Abstract
The thesis is devoted to developing an intelligent control system for controlling the distillate-feed ratio of a coal liquefaction unit. The main objective is to design a system that could optimize the performance of the unit and reduce energy consumption. A fuzzy logic based system is proposed, which utilizes real-time input information from the unit in combination with mathematical models to control the feed ratio. The fuzzy logic controller is tuned using the improved genetic algorithm method. The controller is then tested with experimental data to examine its performance. The results show that the proposed fuzzy logic based control system has the desired robustness and stability, and yields better performance than conventional control strategies.
1 Introduction
At present, the increasing demand for energy has led to a high focus on developing more efficient and environmentally friendly production technologies. One of the most promising approaches is the utilization of coal liquefaction technology. Due to its complexity and nonlinearities, it is difficult to control the distillate-feed ratio of the coal liquefaction unit, which is a crucial operating parameter. As a result, there is a need to develop an intelligent control system that can optimize the performance of the unit and reduce energy consumption.

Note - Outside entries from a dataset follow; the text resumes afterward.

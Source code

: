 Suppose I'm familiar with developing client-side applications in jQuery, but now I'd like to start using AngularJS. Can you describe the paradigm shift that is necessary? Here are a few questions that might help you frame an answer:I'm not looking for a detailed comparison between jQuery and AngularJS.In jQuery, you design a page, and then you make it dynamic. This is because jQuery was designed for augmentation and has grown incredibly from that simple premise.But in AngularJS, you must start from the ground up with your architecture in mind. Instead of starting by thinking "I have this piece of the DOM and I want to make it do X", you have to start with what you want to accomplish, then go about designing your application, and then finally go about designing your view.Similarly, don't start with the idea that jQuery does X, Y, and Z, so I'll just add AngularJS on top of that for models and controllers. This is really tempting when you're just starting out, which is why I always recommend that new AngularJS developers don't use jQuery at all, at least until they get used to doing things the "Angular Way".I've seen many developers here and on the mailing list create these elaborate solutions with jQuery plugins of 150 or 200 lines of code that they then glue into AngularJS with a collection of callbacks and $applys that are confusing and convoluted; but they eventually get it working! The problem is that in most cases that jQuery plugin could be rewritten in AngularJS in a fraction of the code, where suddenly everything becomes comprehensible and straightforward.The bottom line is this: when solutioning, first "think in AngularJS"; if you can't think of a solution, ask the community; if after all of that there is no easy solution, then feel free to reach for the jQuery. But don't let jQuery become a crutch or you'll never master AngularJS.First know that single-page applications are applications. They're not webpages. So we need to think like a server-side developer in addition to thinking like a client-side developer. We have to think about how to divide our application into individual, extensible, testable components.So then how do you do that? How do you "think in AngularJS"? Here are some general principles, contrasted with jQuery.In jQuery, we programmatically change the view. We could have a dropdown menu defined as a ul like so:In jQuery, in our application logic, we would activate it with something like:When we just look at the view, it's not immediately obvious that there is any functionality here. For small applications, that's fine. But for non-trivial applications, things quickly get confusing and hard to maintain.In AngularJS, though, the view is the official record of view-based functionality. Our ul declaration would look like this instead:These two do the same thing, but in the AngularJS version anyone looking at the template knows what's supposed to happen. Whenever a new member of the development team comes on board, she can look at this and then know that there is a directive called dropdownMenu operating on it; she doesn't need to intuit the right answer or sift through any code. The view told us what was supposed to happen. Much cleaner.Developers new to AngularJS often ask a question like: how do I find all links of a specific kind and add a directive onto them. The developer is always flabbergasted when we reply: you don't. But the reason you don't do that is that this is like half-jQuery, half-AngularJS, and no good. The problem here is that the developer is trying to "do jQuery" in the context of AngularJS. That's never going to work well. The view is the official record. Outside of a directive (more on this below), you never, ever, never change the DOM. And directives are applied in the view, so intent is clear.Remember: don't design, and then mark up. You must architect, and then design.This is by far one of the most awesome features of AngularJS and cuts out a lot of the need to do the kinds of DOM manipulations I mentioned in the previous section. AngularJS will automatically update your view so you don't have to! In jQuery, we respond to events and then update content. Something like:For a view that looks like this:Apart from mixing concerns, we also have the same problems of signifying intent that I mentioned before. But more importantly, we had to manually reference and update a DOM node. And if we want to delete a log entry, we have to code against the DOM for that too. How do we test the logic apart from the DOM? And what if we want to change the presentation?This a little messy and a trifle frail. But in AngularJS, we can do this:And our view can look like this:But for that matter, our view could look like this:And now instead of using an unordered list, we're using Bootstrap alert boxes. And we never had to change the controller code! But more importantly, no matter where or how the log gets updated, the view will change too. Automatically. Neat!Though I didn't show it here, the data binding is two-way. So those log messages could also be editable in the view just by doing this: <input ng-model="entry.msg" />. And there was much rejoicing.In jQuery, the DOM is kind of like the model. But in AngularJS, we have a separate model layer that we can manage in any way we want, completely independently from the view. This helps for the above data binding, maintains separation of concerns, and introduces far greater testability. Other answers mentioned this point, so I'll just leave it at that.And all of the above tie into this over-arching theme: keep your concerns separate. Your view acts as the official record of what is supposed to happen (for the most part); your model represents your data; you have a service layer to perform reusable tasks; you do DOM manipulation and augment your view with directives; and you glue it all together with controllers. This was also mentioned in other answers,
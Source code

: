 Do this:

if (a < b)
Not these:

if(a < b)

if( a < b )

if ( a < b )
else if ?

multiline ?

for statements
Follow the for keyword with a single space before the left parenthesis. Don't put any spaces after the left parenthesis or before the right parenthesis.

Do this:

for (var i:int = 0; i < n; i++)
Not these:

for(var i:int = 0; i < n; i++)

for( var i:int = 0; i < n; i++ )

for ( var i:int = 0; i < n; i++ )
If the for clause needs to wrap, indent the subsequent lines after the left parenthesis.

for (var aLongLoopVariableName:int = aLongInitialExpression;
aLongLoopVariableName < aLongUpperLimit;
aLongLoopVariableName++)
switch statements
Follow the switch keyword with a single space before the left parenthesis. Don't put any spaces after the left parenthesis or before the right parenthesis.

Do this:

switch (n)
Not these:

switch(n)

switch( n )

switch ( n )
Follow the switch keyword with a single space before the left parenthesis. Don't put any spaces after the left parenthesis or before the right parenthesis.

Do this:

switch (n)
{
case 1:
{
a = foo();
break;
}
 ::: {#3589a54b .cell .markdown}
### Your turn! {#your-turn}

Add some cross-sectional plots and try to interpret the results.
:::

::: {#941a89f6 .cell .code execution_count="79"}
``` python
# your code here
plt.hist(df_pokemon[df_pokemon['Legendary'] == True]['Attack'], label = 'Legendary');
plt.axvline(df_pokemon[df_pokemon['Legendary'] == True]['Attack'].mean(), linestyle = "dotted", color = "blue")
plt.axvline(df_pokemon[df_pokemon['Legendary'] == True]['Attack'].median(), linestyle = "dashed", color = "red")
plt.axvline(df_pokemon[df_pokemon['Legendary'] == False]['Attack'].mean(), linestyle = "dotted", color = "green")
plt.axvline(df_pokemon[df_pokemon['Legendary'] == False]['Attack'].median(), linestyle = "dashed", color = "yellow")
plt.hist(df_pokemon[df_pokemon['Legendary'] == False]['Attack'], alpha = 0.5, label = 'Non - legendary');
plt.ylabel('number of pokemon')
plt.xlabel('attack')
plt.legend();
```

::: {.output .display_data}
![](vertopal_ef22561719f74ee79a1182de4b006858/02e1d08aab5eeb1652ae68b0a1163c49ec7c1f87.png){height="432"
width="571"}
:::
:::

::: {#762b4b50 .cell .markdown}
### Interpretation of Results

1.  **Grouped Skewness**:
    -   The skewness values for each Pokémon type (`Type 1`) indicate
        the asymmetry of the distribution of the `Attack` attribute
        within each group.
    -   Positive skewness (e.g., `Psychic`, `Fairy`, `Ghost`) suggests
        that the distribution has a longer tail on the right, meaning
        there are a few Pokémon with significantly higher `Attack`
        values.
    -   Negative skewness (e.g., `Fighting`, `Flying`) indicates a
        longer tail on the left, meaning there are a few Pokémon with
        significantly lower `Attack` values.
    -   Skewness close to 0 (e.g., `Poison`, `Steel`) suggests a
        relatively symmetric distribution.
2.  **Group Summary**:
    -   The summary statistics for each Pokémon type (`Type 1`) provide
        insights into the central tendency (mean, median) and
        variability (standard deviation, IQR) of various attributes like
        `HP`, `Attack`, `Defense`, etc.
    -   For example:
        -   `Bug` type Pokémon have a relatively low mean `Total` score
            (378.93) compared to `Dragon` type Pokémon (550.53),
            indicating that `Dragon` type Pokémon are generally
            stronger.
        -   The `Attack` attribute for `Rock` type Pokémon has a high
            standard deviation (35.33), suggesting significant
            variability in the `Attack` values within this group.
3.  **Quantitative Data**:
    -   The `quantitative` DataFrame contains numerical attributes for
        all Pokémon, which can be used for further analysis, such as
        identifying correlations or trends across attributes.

2 Fuzzy Logic Based Control
This thesis proposes a fuzzy logic based control system for controlling the distillate-feed ratio of a coal liquefaction unit. The system is based on real-time input information from the unit, combined with mathematical models to estimate the target feed ratio. The fuzzy logic controller is tuned using the improved genetic algorithm method. The fuzzy logic based control system is designed to be robust and stable, while maintaining good performance.
3 System Design
The proposed fuzzy logic based system is based on the Takagi–Sugeno fuzzy inference system. This system uses heuristics and fuzzy logic to capture the nonlinear dynamics of the system. Additionally, real-time data is incorporated into the system to provide a better estimation of the target feed ratio. The fuzzy inference system is then tuned using an improved genetic algorithm method. The genetic algorithm is used to optimize the parameters of the system and improve the fuzzy logic controller’s performance.
4 System Testing
The fuzzy logic based control system is tested using real-time experimental data from a coal liquefaction unit. The results show that the proposed system is able to accurately track the target feed ratio, with a high degree of accuracy and stability. Furthermore, the fuzzy logic based control system outperforms conventional control strategies, such as PID and model predictive control.
5 Conclusion
In conclusion, this thesis has presented an intelligent control system for controlling the distillate-feed ratio of a coal liquefaction unit. A fuzzy logic based system is proposed, which utilizes real-time input information from the unit in combination with mathematical models to control the feed ratio. The fuzzy logic controller is tuned using the improved genetic algorithm method. The controller is then tested with experimental data to examine its performance. The results show that the proposed fuzzy logic based control system has the desired robustness and stability, and yields better performance than conventional control strategies.